As you can see
here, this graph, representing ten million points of data, plotted
logarithmically against seven million other points of data in a
counter-clockwise fashion, with a smoothing value of 3 and scaled by a function
of the distance from my elbow to my fingertips, designed by a particularly
gifted graphic artist at Bewilderment Inc., CLEARLY shows that eighteenth
century cattle had a strong preference for south facing barns.
Can't argue
with that. But I will anyway.
Over the past
two years I've been noticing a rise in what I like to call "shock and
awe" graphs in digital humanities, designed to overwhelm their audience
and perhaps even to evoke doubt in one’s own abilities to compete in the same
scholarly conversation. These graphics are both incredibly complex
representations of data, and incredibly beautiful. If we got rid of the axes,
we might even be tempted to hang them as art. A colleague of mine used the term
"poster graph" to describe these works. The idea behind that name was
that the graph looked nice enough to blow up and put on a poster. Implicitly,
this colleague suggested that represented in this manner, the data was likely
to impress and captivate. Great. But are complex graphs good for scholarship?

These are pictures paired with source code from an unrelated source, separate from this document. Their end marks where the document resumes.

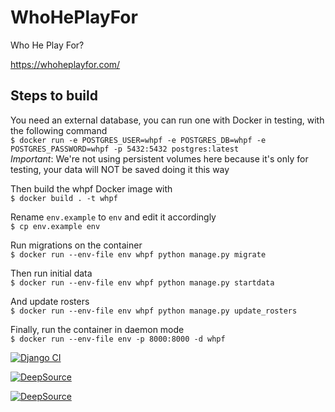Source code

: # WhoHePlayFor
Who He Play For?

https://whoheplayfor.com/

## Steps to build
You need an external database, you can run one with Docker in testing, with the following command  
`$ docker run -e POSTGRES_USER=whpf -e POSTGRES_DB=whpf -e POSTGRES_PASSWORD=whpf -p 5432:5432 postgres:latest`  
*Important*: We're not using persistent volumes here because it's only for testing, your data will NOT be saved doing it this way

Then build the whpf Docker image with  
`$ docker build . -t whpf`

Rename `env.example` to `env` and edit it accordingly  
`$ cp env.example env`

Run migrations on the container  
`$ docker run --env-file env whpf python manage.py migrate`

Then run initial data  
`$ docker run --env-file env whpf python manage.py startdata`

And update rosters  
`$ docker run --env-file env whpf python manage.py update_rosters`

Finally, run the container in daemon mode  
`$ docker run --env-file env -p 8000:8000 -d whpf`


[![Django CI](https://github.com/fepe55/whoheplayfor/actions/workflows/main.yml/badge.svg)](https://github.com/fepe55/whoheplayfor/actions/workflows/main.yml)

[![DeepSource](https://deepsource.io/gh/fepe55/whoheplayfor.svg/?label=active+issues&show_trend=true)](https://deepsource.io/gh/fepe55/whoheplayfor/?ref=repository-badge)

[![DeepSource](https://deepsource.io/gh/fepe55/whoheplayfor.svg/?label=resolved+issues&show_trend=true)](https://deepsource.io/gh/fepe55/whoheplayfor/?ref=repository-badge)
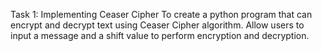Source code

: Task 1: Implementing Ceaser Cipher To create a python program that can encrypt and decrypt text using Ceaser Cipher algorithm. Allow users to input a message and a shift value to perform encryption and decryption.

Scholarship shared between academics is not inherently meant to impress. It is meant for making discoveries. And so, while complex graphs are beautiful, they have a time and place.

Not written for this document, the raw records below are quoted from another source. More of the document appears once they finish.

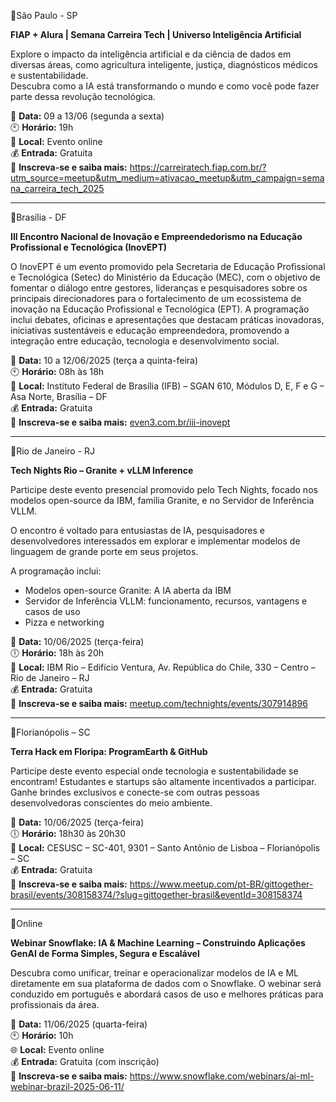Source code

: 📍São Paulo - SP

**FIAP + Alura | Semana Carreira Tech | Universo Inteligência Artificial**

Explore o impacto da inteligência artificial e da ciência de dados em diversas áreas, como agricultura inteligente, justiça, diagnósticos médicos e sustentabilidade.  
Descubra como a IA está transformando o mundo e como você pode fazer parte dessa revolução tecnológica.

📅 **Data:** 09 a 13/06 (segunda a sexta)  
🕙 **Horário:** 19h  
📍 **Local:** Evento online  
💰 **Entrada:** Gratuita  
🔗 **Inscreva-se e saiba mais:** https://carreiratech.fiap.com.br/?utm_source=meetup&utm_medium=ativacao_meetup&utm_campaign=semana_carreira_tech_2025

---

📍Brasília - DF

**III Encontro Nacional de Inovação e Empreendedorismo na Educação Profissional e Tecnológica (InovEPT)**

O InovEPT é um evento promovido pela Secretaria de Educação Profissional e Tecnológica (Setec) do Ministério da Educação (MEC), com o objetivo de fomentar o diálogo entre gestores, lideranças e pesquisadores sobre os principais direcionadores para o fortalecimento de um ecossistema de inovação na Educação Profissional e Tecnológica (EPT). A programação inclui debates, oficinas e apresentações que destacam práticas inovadoras, iniciativas sustentáveis e educação empreendedora, promovendo a integração entre educação, tecnologia e desenvolvimento social.

📅 **Data:** 10 a 12/06/2025 (terça a quinta-feira)  
🕙 **Horário:** 08h às 18h  
📍 **Local:** Instituto Federal de Brasília (IFB) – SGAN 610, Módulos D, E, F e G – Asa Norte, Brasília – DF  
💰 **Entrada:** Gratuita  
🔗 **Inscreva-se e saiba mais:** [even3.com.br/iii-inovept](https://www.even3.com.br/iii-inovept/)

---

📍Rio de Janeiro - RJ

**Tech Nights Rio – Granite + vLLM Inference**

Participe deste evento presencial promovido pelo Tech Nights, focado nos modelos open-source da IBM, família Granite, e no Servidor de Inferência VLLM.

O encontro é voltado para entusiastas de IA, pesquisadores e desenvolvedores interessados em explorar e implementar modelos de linguagem de grande porte em seus projetos.

A programação inclui:
- Modelos open-source Granite: A IA aberta da IBM
- Servidor de Inferência VLLM: funcionamento, recursos, vantagens e casos de uso
- Pizza e networking

📅 **Data:** 10/06/2025 (terça-feira)  
🕕 **Horário:** 18h às 20h  
📍 **Local:** IBM Rio – Edifício Ventura, Av. República do Chile, 330 – Centro – Rio de Janeiro – RJ  
💰 **Entrada:** Gratuita  
🔗 **Inscreva-se e saiba mais:** [meetup.com/technights/events/307914896](https://www.meetup.com/technights/events/307914896/?utm_medium=referral&utm_campaign=share-btn_savedevents_share_modal&utm_source=link)

---

📍Florianópolis – SC

**Terra Hack em Floripa: ProgramEarth & GitHub**

Participe deste evento especial onde tecnologia e sustentabilidade se encontram! Estudantes e startups são altamente incentivados a participar. Ganhe brindes exclusivos e conecte-se com outras pessoas desenvolvedoras conscientes do meio ambiente.

📅 **Data:** 10/06/2025 (terça-feira)  
🕕 **Horário:** 18h30 às 20h30  
📍 **Local:** CESUSC – SC-401, 9301 – Santo Antônio de Lisboa – Florianópolis – SC  
💰 **Entrada:** Gratuita  
🔗 **Inscreva-se e saiba mais:** https://www.meetup.com/pt-BR/gittogether-brasil/events/308158374/?slug=gittogether-brasil&eventId=308158374

---

📍Online

**Webinar Snowflake: IA & Machine Learning – Construindo Aplicações GenAI de Forma Simples, Segura e Escalável**

Descubra como unificar, treinar e operacionalizar modelos de IA e ML diretamente em sua plataforma de dados com o Snowflake. O webinar será conduzido em português e abordará casos de uso e melhores práticas para profissionais da área.

📅 **Data:** 11/06/2025 (quarta-feira)  
🕙 **Horário:** 10h   
🌐 **Local:** Evento online  
💰 **Entrada:** Gratuita (com inscrição)  
🔗 **Inscreva-se e saiba mais:** https://www.snowflake.com/webinars/ai-ml-webinar-brazil-2025-06-11/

Scholarship shared between academics is not inherently meant to impress. It is meant for making discoveries. And so, while complex graphs are beautiful, they have a time and place.
Exploring data
is certainly one of those times. Complex representations of data are sometimes the
only way we can make some types of discoveries. Our eyes are, after all, great
at noticing patterns. In a recent example (of which I was quite openly
critical), trends in a set of data only became evident when it was plotted
logarithmically. This graph then led the researchers on the trail of some interesting
discoveries that would not have otherwise been possible. I have no issue with this.
I have no issue with quantitative analysis.
I also have no
issue with attempting to engage an audience who might not otherwise be
interested in the research. I'm always thrilled to see historians,
archaeologists, and mathematicians discussing their work on TV or on radio.
That's fantastic. And in those cases, a "shock and awe" graph is
probably appropriate. After all we have to sell what we do if we hope to
compete with the Hollywood pros and the increasingly popular data journalists
in major news outlets for the scant attention of the masses.
But I do have
issue with shock and awe graphs sneaking into work intended for academic
colleagues – particularly in peer reviewed work, and particularly when the
complexity of the graph is not absolutely necessary to the conveyance of information.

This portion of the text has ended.